"Python for Bioinformatics" available and in stock

Tue Oct 20 22:58:38 EDT 2009

On Mon, Oct 19, 2009 at 5:43 AM, Bearophile <bearophileHUGS at lycos.com> wrote:
> A more pythonic code is:
...
> Note the use of xrange and names_with_underscores. In Python names are
> usually lower case and their parts are separated by underscores.

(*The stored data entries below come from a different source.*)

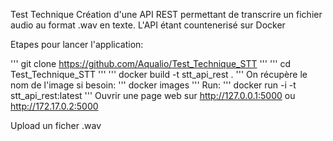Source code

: Test Technique
Création d'une API REST permettant de transcrire un fichier audio au format .wav en texte. 
L'API étant countenerisé sur Docker

Etapes pour lancer l'application:

'''
git clone https://github.com/Aqualio/Test_Technique_STT
'''
'''
cd Test_Technique_STT
'''
'''
docker build -t stt_api_rest .
'''
On récupère le nom de l'image si besoin:
'''
docker images
'''
Run:
'''
docker run -i -t stt_api_rest:latest
'''
Ouvrir une page web sur http://127.0.0.1:5000 ou http://172.17.0.2:5000

Upload un ficher .wav 
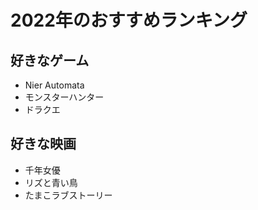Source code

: # 2022年のおすすめランキング

## 好きなゲーム
- Nier Automata
- モンスターハンター
- ドラクエ

## 好きな映画
- 千年女優
- リズと青い鳥
- たまこラブストーリー


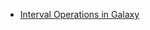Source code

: * [Interval Operations in Galaxy](https://galaxyproject.org/learn/interval-operations/#interval-operations-in-galaxy)

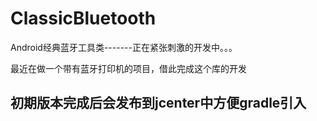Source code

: # ClassicBluetooth
Android经典蓝牙工具类-------正在紧张刺激的开发中。。。

最近在做一个带有蓝牙打印机的项目，借此完成这个库的开发

## 初期版本完成后会发布到jcenter中方便gradle引入
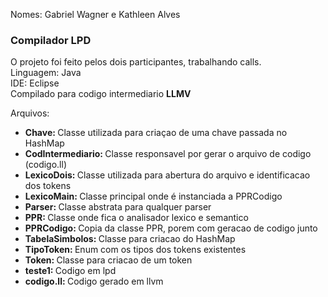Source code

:Nomes: Gabriel Wagner e Kathleen Alves

<h3>Compilador LPD</h3>

O projeto foi feito pelos dois participantes, trabalhando calls.
<br>
Linguagem: Java
<br>
IDE: Eclipse
<br>
Compilado para codigo intermediario <b>LLMV</b>

Arquivos:

<ul>
	<li><b>Chave: </b> Classe utilizada para criaçao de uma chave passada no HashMap</li>
	<li><b>CodIntermediario: </b> Classe responsavel por gerar o arquivo de codigo (codigo.ll)</li>
	<li><b>LexicoDois: </b> Classe utilizada para abertura do arquivo e identificacao dos tokens</li>
	<li><b>LexicoMain: </b> Classe principal onde é instanciada a PPRCodigo</li>
	<li><b>Parser: </b> Classe abstrata para qualquer parser</li>
	<li><b>PPR: </b> Classe onde fica o analisador lexico e semantico</li>
	<li><b>PPRCodigo: </b> Copia da classe PPR, porem com geracao de codigo junto</li>
	<li><b>TabelaSimbolos: </b> Classe para criacao do HashMap</li>
	<li><b>TipoToken: </b> Enum com os tipos dos tokens existentes</li>
	<li><b>Token: </b> Classe para criacao de um token</li>
	<li><b>teste1: </b> Codigo em lpd</li>
	<li><b>codigo.ll: </b> Codigo gerado em llvm</li>
</ul>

Regarding underscore (and code notation in general) I wrote in the
book (page 6):

Some code in the book will not follow accepted coding styles for the
following reasons:

* There are some instances where the most didactic way to show a
particular piece of code conflicts with the style guide. On those few
occasions, I choose to deviate from the style guide in favor of
clarity.
* Due to size limitation in a printed book, some names were shortened
and other minor drifts from the coding styles have been introduced.
* To show there are more than one way to write the same code. Coding
style is a guideline, so some programmers don't follow them. You
should be able to read ``bad'' code, since sooner or later you will
have to read other people's code.

> >From #6:
....
> If you want to limit the space in the book the you can pack those
> lines in a single line, but it's better to keep the underscores.

#5 to #9 are very introductory programs that are introduced in order
to show standard flow control structures (if-elif-else-for-while). I
think that at this level, packing several lines into one is not the
best option for learning.

> >From #18:
> prop = 100.*cp/len(AAseq)
> return (charge,prop)
> ==>
> prop = 100.0 * cp / len(aa_seq)
> return (charge, prop)

> Adding spaces between operators and after a comma, and a zero after
> the point improves readability.

Yes, you are right.

> >From #35:
> import re
> pattern = "[LIVM]{2}.RL[DE].{4}RLE"
> ...
> rgx = re.compile(pattern)
> When the pattern gets more complex it's better to show readers to use
> a re.VERBOSE pattern, to split it on more lines, indent those lines as
> a program, and add #comments to those lines.

This is a very nice suggestion. I will consider for next edition, but
the book is about 600 pages now, so I have to consider very carefully
about adding new material.

> The #51 is missing.

Thank you, it is corrected now. It was an HTML file instead of a .py
file so the script I use didn't notice the original file.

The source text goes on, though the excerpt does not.